In [26]:
from pyspark.sql import SparkSession
from pyspark.sql.functions import *
from pyspark.ml import Pipeline
from pyspark.ml.feature import StringIndexer, OneHotEncoder, VectorAssembler, StandardScaler, Imputer
from pyspark.ml.regression import LinearRegression
from pyspark.ml.evaluation import RegressionEvaluator
from pyspark.ml.tuning import ParamGridBuilder, CrossValidator

In [27]:
spark = SparkSession.builder.appName('').getOrCreate()

In [28]:
df = spark.read.csv('./vgsales.csv', header = True, inferSchema = True)

In [29]:
!ls

 bitcoin.csv
 Cause_of_death_in_indonesia.ipynb
 LinearRegression_bitcoin.ipynb
 LinearRegression_student.ipynb
'Penyebab Kematian di Indonesia yang Dilaporkan - Clean.csv'
 student_academic_placement_performance_dataset.csv
 vgsales.csv
 video_games.ipynb
 work


In [30]:
df.show()

+----+--------------------+--------+----+------------+--------------------+--------+--------+--------+-----------+------------+
|Rank|                Name|Platform|Year|       Genre|           Publisher|NA_Sales|EU_Sales|JP_Sales|Other_Sales|Global_Sales|
+----+--------------------+--------+----+------------+--------------------+--------+--------+--------+-----------+------------+
|   1|          Wii Sports|     Wii|2006|      Sports|            Nintendo|   41.49|   29.02|    3.77|       8.46|       82.74|
|   2|   Super Mario Bros.|     NES|1985|    Platform|            Nintendo|   29.08|    3.58|    6.81|       0.77|       40.24|
|   3|      Mario Kart Wii|     Wii|2008|      Racing|            Nintendo|   15.85|   12.88|    3.79|       3.31|       35.82|
|   4|   Wii Sports Resort|     Wii|2009|      Sports|            Nintendo|   15.75|   11.01|    3.28|       2.96|        33.0|
|   5|Pokemon Red/Pokem...|      GB|1996|Role-Playing|            Nintendo|   11.27|    8.89|   10.22|  

In [31]:
df.groupBy('Year').count().show()

+----+-----+
|Year|count|
+----+-----+
|1987|   16|
|2016|  344|
|2012|  657|
|2020|    1|
|1988|   15|
|2017|    3|
|2014|  582|
|1984|   14|
|2013|  546|
|1982|   36|
|2005|  941|
|2000|  349|
|1981|   46|
|2002|  829|
|2009| 1431|
|1995|  219|
|2006| 1008|
|2004|  763|
|1989|   17|
|2011| 1139|
+----+-----+
only showing top 20 rows



In [32]:
df.select([count(when(col(c).isNull(), c)).alias(c) for c in df.columns]).show()

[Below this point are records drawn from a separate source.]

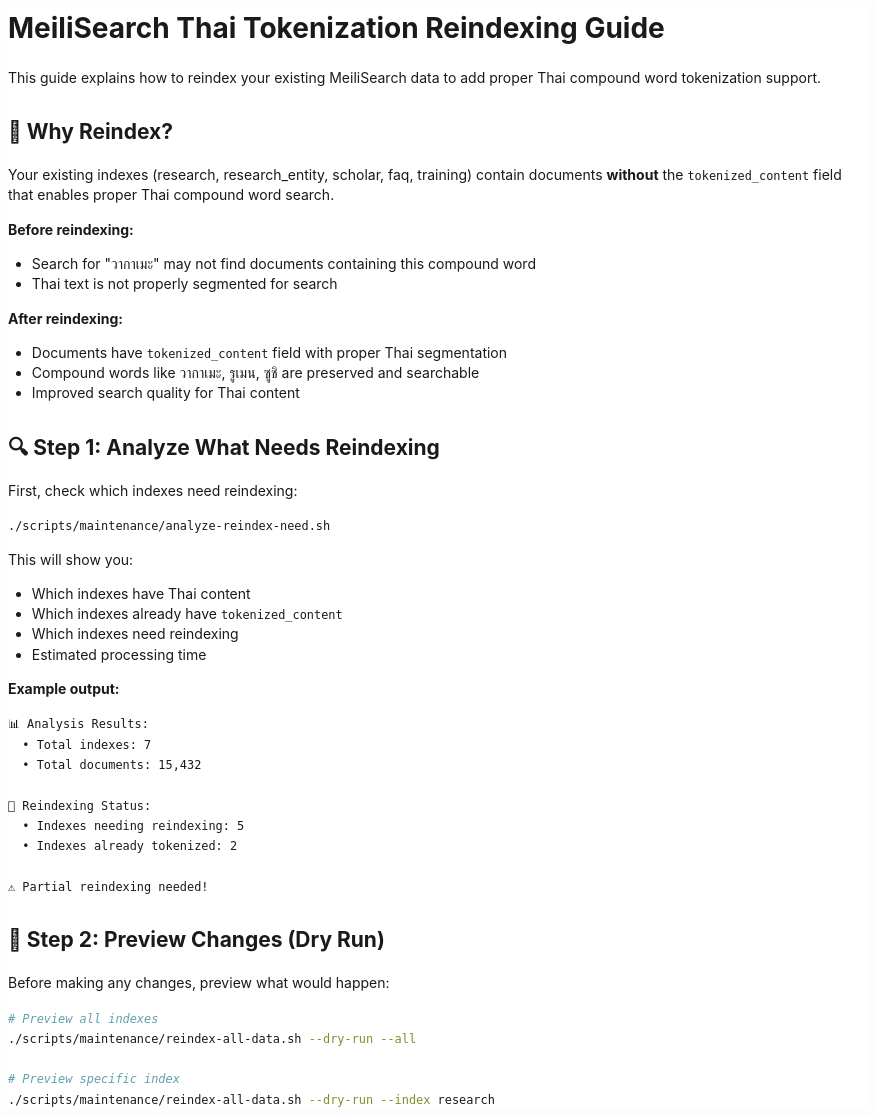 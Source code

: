 # MeiliSearch Thai Tokenization Reindexing Guide

This guide explains how to reindex your existing MeiliSearch data to add proper Thai compound word tokenization support.

## 🎯 **Why Reindex?**

Your existing indexes (research, research_entity, scholar, faq, training) contain documents **without** the `tokenized_content` field that enables proper Thai compound word search. 

**Before reindexing:**
- Search for "วากาเมะ" may not find documents containing this compound word
- Thai text is not properly segmented for search

**After reindexing:**
- Documents have `tokenized_content` field with proper Thai segmentation
- Compound words like วากาเมะ, รูเมน, ซูชิ are preserved and searchable
- Improved search quality for Thai content

## 🔍 **Step 1: Analyze What Needs Reindexing**

First, check which indexes need reindexing:

```bash
./scripts/maintenance/analyze-reindex-need.sh
```

This will show you:
- Which indexes have Thai content
- Which indexes already have `tokenized_content` 
- Which indexes need reindexing
- Estimated processing time

**Example output:**
```
📊 Analysis Results:
  • Total indexes: 7
  • Total documents: 15,432

🔄 Reindexing Status:
  • Indexes needing reindexing: 5
  • Indexes already tokenized: 2

⚠️ Partial reindexing needed!
```

## 🧪 **Step 2: Preview Changes (Dry Run)**

Before making any changes, preview what would happen:

```bash
# Preview all indexes
./scripts/maintenance/reindex-all-data.sh --dry-run --all

# Preview specific index
./scripts/maintenance/reindex-all-data.sh --dry-run --index research
```
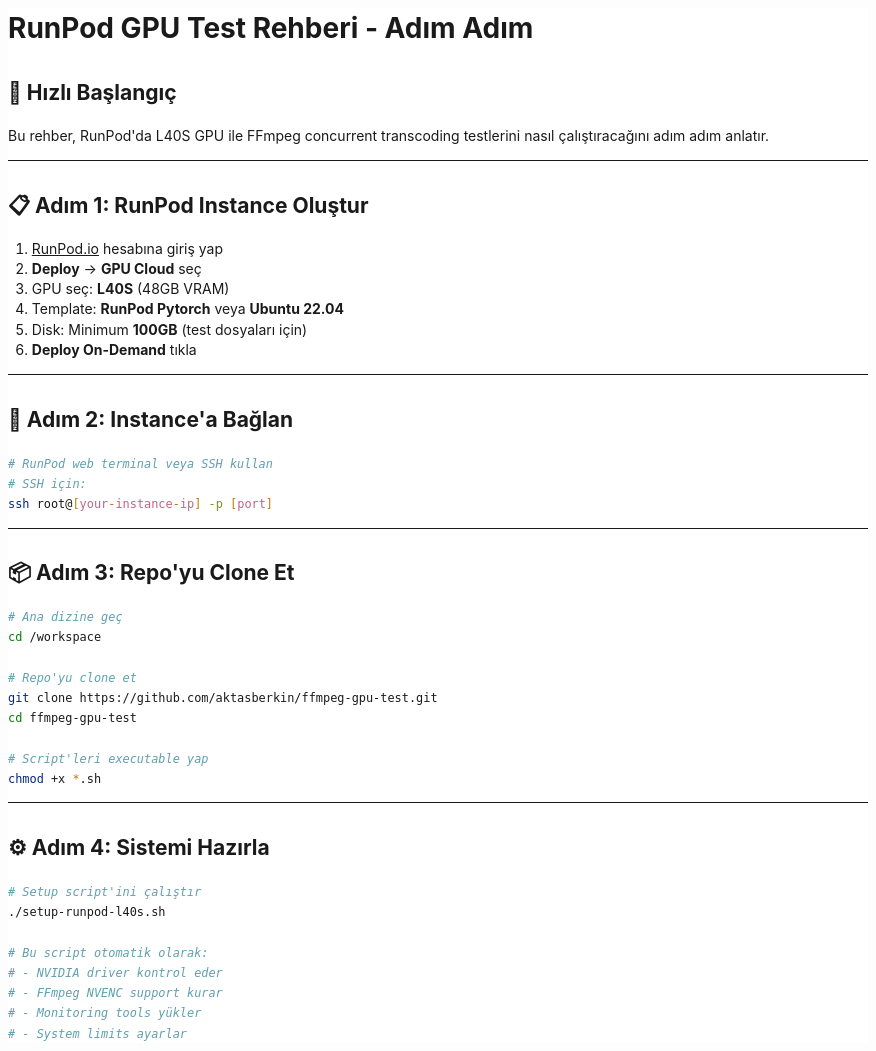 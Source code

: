 # RunPod GPU Test Rehberi - Adım Adım

## 🚀 Hızlı Başlangıç

Bu rehber, RunPod'da L40S GPU ile FFmpeg concurrent transcoding testlerini nasıl çalıştıracağını adım adım anlatır.

---

## 📋 Adım 1: RunPod Instance Oluştur

1. [RunPod.io](https://runpod.io) hesabına giriş yap
2. **Deploy** → **GPU Cloud** seç
3. GPU seç: **L40S** (48GB VRAM)
4. Template: **RunPod Pytorch** veya **Ubuntu 22.04**
5. Disk: Minimum **100GB** (test dosyaları için)
6. **Deploy On-Demand** tıkla

---

## 🔧 Adım 2: Instance'a Bağlan

```bash
# RunPod web terminal veya SSH kullan
# SSH için:
ssh root@[your-instance-ip] -p [port]
```

---

## 📦 Adım 3: Repo'yu Clone Et

```bash
# Ana dizine geç
cd /workspace

# Repo'yu clone et
git clone https://github.com/aktasberkin/ffmpeg-gpu-test.git
cd ffmpeg-gpu-test

# Script'leri executable yap
chmod +x *.sh
```

---

## ⚙️ Adım 4: Sistemi Hazırla

```bash
# Setup script'ini çalıştır
./setup-runpod-l40s.sh

# Bu script otomatik olarak:
# - NVIDIA driver kontrol eder
# - FFmpeg NVENC support kurar
# - Monitoring tools yükler
# - System limits ayarlar
```
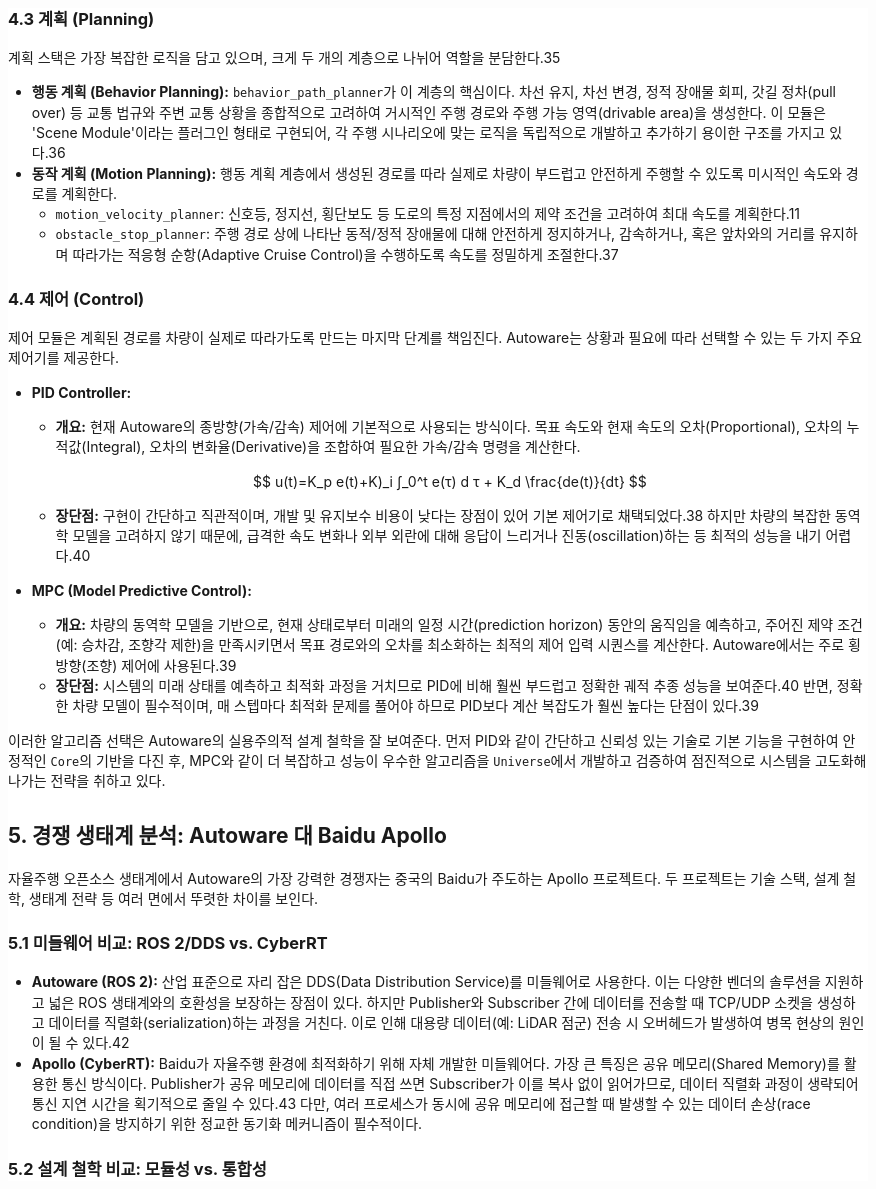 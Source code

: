 ### 4.3  계획 (Planning)

계획 스택은 가장 복잡한 로직을 담고 있으며, 크게 두 개의 계층으로 나뉘어 역할을 분담한다.35

- **행동 계획 (Behavior Planning):** `behavior_path_planner`가 이 계층의 핵심이다. 차선 유지, 차선 변경, 정적 장애물 회피, 갓길 정차(pull over) 등 교통 법규와 주변 교통 상황을 종합적으로 고려하여 거시적인 주행 경로와 주행 가능 영역(drivable area)을 생성한다. 이 모듈은 'Scene Module'이라는 플러그인 형태로 구현되어, 각 주행 시나리오에 맞는 로직을 독립적으로 개발하고 추가하기 용이한 구조를 가지고 있다.36
- **동작 계획 (Motion Planning):** 행동 계획 계층에서 생성된 경로를 따라 실제로 차량이 부드럽고 안전하게 주행할 수 있도록 미시적인 속도와 경로를 계획한다.
  - `motion_velocity_planner`: 신호등, 정지선, 횡단보도 등 도로의 특정 지점에서의 제약 조건을 고려하여 최대 속도를 계획한다.11
  - `obstacle_stop_planner`: 주행 경로 상에 나타난 동적/정적 장애물에 대해 안전하게 정지하거나, 감속하거나, 혹은 앞차와의 거리를 유지하며 따라가는 적응형 순항(Adaptive Cruise Control)을 수행하도록 속도를 정밀하게 조절한다.37

### 4.4  제어 (Control)

제어 모듈은 계획된 경로를 차량이 실제로 따라가도록 만드는 마지막 단계를 책임진다. Autoware는 상황과 필요에 따라 선택할 수 있는 두 가지 주요 제어기를 제공한다.

- **PID Controller:**

  - **개요:** 현재 Autoware의 종방향(가속/감속) 제어에 기본적으로 사용되는 방식이다. 목표 속도와 현재 속도의 오차(Proportional), 오차의 누적값(Integral), 오차의 변화율(Derivative)을 조합하여 필요한 가속/감속 명령을 계산한다.

  $$
  u(t)=K_p e(t)+K)_i ∫_0^t e(τ) d τ + K_d \frac{de(t)}{dt}
  $$

  - **장단점:** 구현이 간단하고 직관적이며, 개발 및 유지보수 비용이 낮다는 장점이 있어 기본 제어기로 채택되었다.38 하지만 차량의 복잡한 동역학 모델을 고려하지 않기 때문에, 급격한 속도 변화나 외부 외란에 대해 응답이 느리거나 진동(oscillation)하는 등 최적의 성능을 내기 어렵다.40

- **MPC (Model Predictive Control):**

  - **개요:** 차량의 동역학 모델을 기반으로, 현재 상태로부터 미래의 일정 시간(prediction horizon) 동안의 움직임을 예측하고, 주어진 제약 조건(예: 승차감, 조향각 제한)을 만족시키면서 목표 경로와의 오차를 최소화하는 최적의 제어 입력 시퀀스를 계산한다. Autoware에서는 주로 횡방향(조향) 제어에 사용된다.39
  - **장단점:** 시스템의 미래 상태를 예측하고 최적화 과정을 거치므로 PID에 비해 훨씬 부드럽고 정확한 궤적 추종 성능을 보여준다.40 반면, 정확한 차량 모델이 필수적이며, 매 스텝마다 최적화 문제를 풀어야 하므로 PID보다 계산 복잡도가 훨씬 높다는 단점이 있다.39

이러한 알고리즘 선택은 Autoware의 실용주의적 설계 철학을 잘 보여준다. 먼저 PID와 같이 간단하고 신뢰성 있는 기술로 기본 기능을 구현하여 안정적인 `Core`의 기반을 다진 후, MPC와 같이 더 복잡하고 성능이 우수한 알고리즘을 `Universe`에서 개발하고 검증하여 점진적으로 시스템을 고도화해 나가는 전략을 취하고 있다.

## 5.  경쟁 생태계 분석: Autoware 대 Baidu Apollo

자율주행 오픈소스 생태계에서 Autoware의 가장 강력한 경쟁자는 중국의 Baidu가 주도하는 Apollo 프로젝트다. 두 프로젝트는 기술 스택, 설계 철학, 생태계 전략 등 여러 면에서 뚜렷한 차이를 보인다.

### 5.1  미들웨어 비교: ROS 2/DDS vs. CyberRT

- **Autoware (ROS 2):** 산업 표준으로 자리 잡은 DDS(Data Distribution Service)를 미들웨어로 사용한다. 이는 다양한 벤더의 솔루션을 지원하고 넓은 ROS 생태계와의 호환성을 보장하는 장점이 있다. 하지만 Publisher와 Subscriber 간에 데이터를 전송할 때 TCP/UDP 소켓을 생성하고 데이터를 직렬화(serialization)하는 과정을 거친다. 이로 인해 대용량 데이터(예: LiDAR 점군) 전송 시 오버헤드가 발생하여 병목 현상의 원인이 될 수 있다.42
- **Apollo (CyberRT):** Baidu가 자율주행 환경에 최적화하기 위해 자체 개발한 미들웨어다. 가장 큰 특징은 공유 메모리(Shared Memory)를 활용한 통신 방식이다. Publisher가 공유 메모리에 데이터를 직접 쓰면 Subscriber가 이를 복사 없이 읽어가므로, 데이터 직렬화 과정이 생략되어 통신 지연 시간을 획기적으로 줄일 수 있다.43 다만, 여러 프로세스가 동시에 공유 메모리에 접근할 때 발생할 수 있는 데이터 손상(race condition)을 방지하기 위한 정교한 동기화 메커니즘이 필수적이다.

### 5.2  설계 철학 비교: 모듈성 vs. 통합성
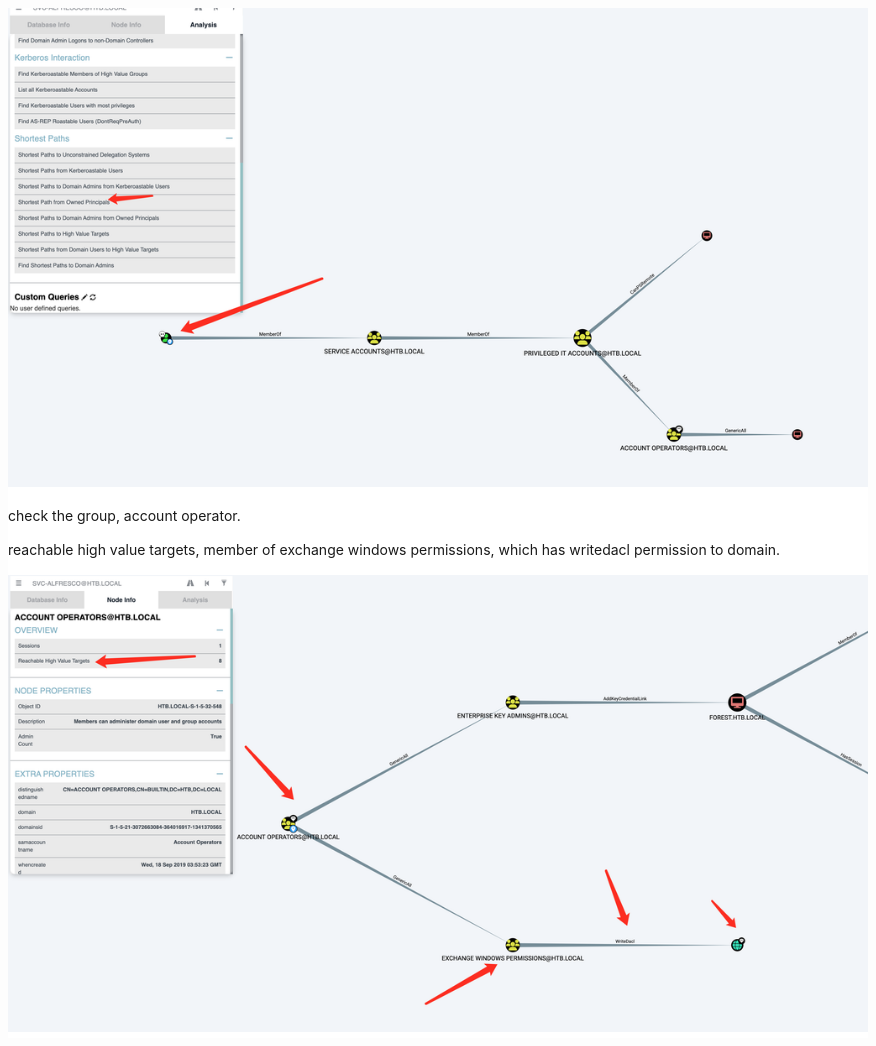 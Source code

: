 ![image-20221015224440003](./images/image-20221015224440003.png)

check the group, account operator.

reachable high value targets,  member of exchange windows permissions, which has writedacl permission to domain.

![image-20221015224716688](./images/image-20221015224716688.png)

+----+----+--------+----+-----+---------+--------+--------+--------+-----------+------------+
|Rank|Name|Platform|Year|Genre|Publisher|NA_Sales|EU_Sales|JP_Sales|Other_Sales|Global_Sales|
+----+----+--------+----+-----+---------+--------+--------+--------+-----------+------------+
|   0|   0|       0|   0|    0|        0|       0|       0|       0|          0|           0|
+----+----+--------+----+-----+---------+--------+--------+--------+-----------+------------+



In [33]:
df = df.drop('Name', 'Rank')
df.show(2)

+--------+----+--------+---------+--------+--------+--------+-----------+------------+
|Platform|Year|   Genre|Publisher|NA_Sales|EU_Sales|JP_Sales|Other_Sales|Global_Sales|
+--------+----+--------+---------+--------+--------+--------+-----------+------------+
|     Wii|2006|  Sports| Nintendo|   41.49|   29.02|    3.77|       8.46|       82.74|
|     NES|1985|Platform| Nintendo|   29.08|    3.58|    6.81|       0.77|       40.24|
+--------+----+--------+---------+--------+--------+--------+-----------+------------+
only showing top 2 rows



In [34]:
df.columns

['Platform',
 'Year',
 'Genre',
 'Publisher',
 'NA_Sales',
 'EU_Sales',
 'JP_Sales',
 'Other_Sales',
 'Global_Sales']

In [35]:
df.printSchema()

root
 |-- Platform: string (nullable = true)
 |-- Year: string (nullable = true)
 |-- Genre: string (nullable = true)
 |-- Publisher: string (nullable = true)
 |-- NA_Sales: double (nullable = true)
 |-- EU_Sales: double (nullable = true)
 |-- JP_Sales: double (nullable = true)
 |-- Other_Sales: double (nullable = true)
 |-- Global_Sales: double (nullable = true)



In [36]:
df = df.withColumn('Year', col('Year').cast('int'))

In [37]:
df.select([count(when(col(c).isNull(), c)).alias(c) for c in df.columns]).show()
df.printSchema()

+--------+----+-----+---------+--------+--------+--------+-----------+------------+
|Platform|Year|Genre|Publisher|NA_Sales|EU_Sales|JP_Sales|Other_Sales|Global_Sales|
+--------+----+-----+---------+--------+--------+--------+-----------+------------+
|       0| 271|    0|        0|       0|       0|       0|          0|           0|
+--------+----+-----+---------+--------+--------+--------+-----------+------------+

root
 |-- Platform: string (nullable = true)
 |-- Year: integer (nullable = true)
 |-- Genre: string (nullable = true)
 |-- Publisher: string (nullable = true)
 |-- NA_Sales: double (nullable = true)
 |-- EU_Sales: double (nullable = true)
 |-- JP_Sales: double (nullable = true)
 |-- Other_Sales: double (nullable = true)
 |-- Global_Sales: double (nullable = true)



In [38]:
# df = df.dropna(subset = 'Year')
# df.select([count(when(col(c).isNull(), c)).alias(c) for c in df.columns]).show()

In [39]:
df.columns

['Platform',
 'Year',
 'Genre',
 'Publisher',
 'NA_Sales',
 'EU_Sales',
 'JP_Sales',
 'Other_Sales',
 'Global_Sales']

In [40]:
imputer = Imputer(inputCol = 'Year', outputCol = 'Year_imputer').setStrategy('median')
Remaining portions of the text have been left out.